Your answer should consist of the lines in the data below that contain "datetime".
[[ SUPPLIED ENTRIES open ]]
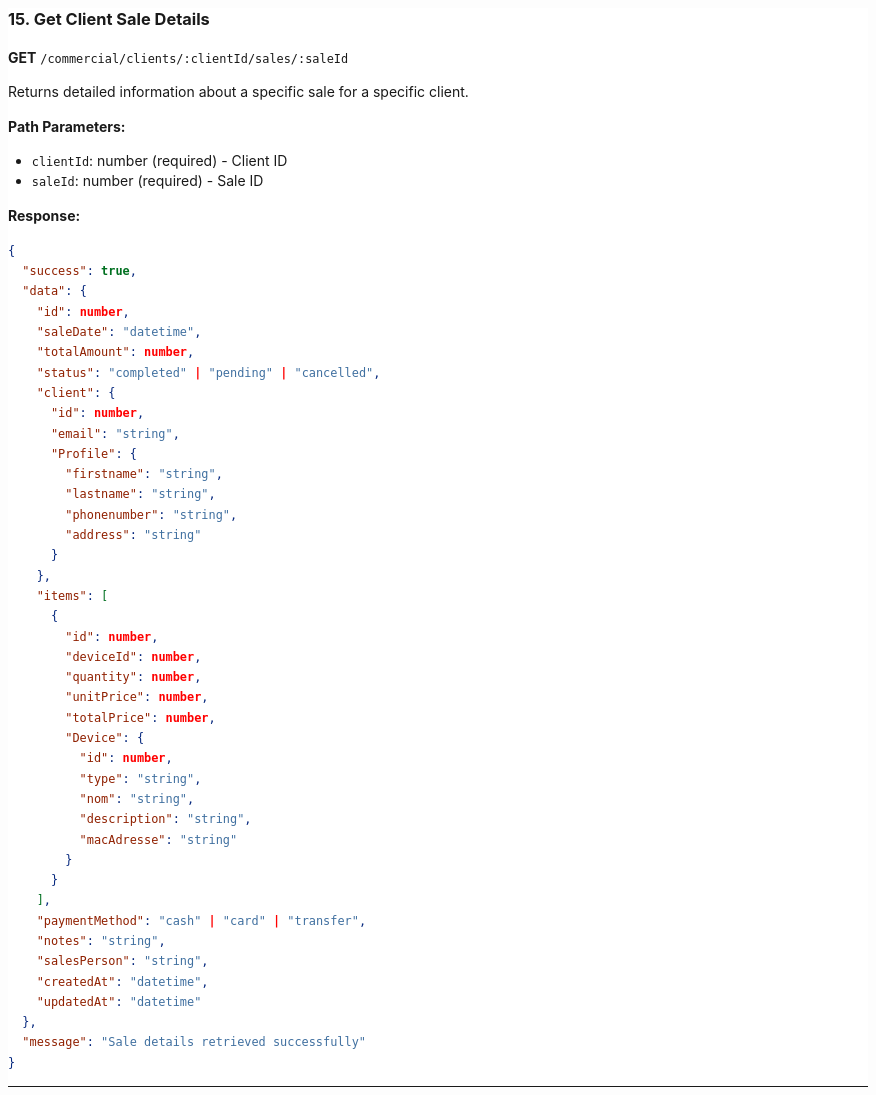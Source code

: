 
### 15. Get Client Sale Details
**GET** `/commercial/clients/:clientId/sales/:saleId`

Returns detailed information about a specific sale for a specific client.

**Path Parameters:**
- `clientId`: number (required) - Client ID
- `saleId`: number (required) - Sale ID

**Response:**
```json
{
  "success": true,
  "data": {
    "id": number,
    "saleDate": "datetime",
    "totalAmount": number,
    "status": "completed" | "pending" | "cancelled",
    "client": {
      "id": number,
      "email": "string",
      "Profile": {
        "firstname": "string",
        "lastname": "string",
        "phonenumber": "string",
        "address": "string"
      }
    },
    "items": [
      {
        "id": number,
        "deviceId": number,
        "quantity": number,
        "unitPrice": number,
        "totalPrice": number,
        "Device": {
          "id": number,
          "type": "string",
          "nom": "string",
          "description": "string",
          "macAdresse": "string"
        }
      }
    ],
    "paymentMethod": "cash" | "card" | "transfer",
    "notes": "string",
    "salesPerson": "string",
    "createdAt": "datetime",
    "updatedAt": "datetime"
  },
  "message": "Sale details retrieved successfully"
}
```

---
[[ SUPPLIED ENTRIES closed ]]
## [ANSWER FOR THIS EXERCISE]
    "saleDate": "datetime",
    "createdAt": "datetime",
    "updatedAt": "datetime"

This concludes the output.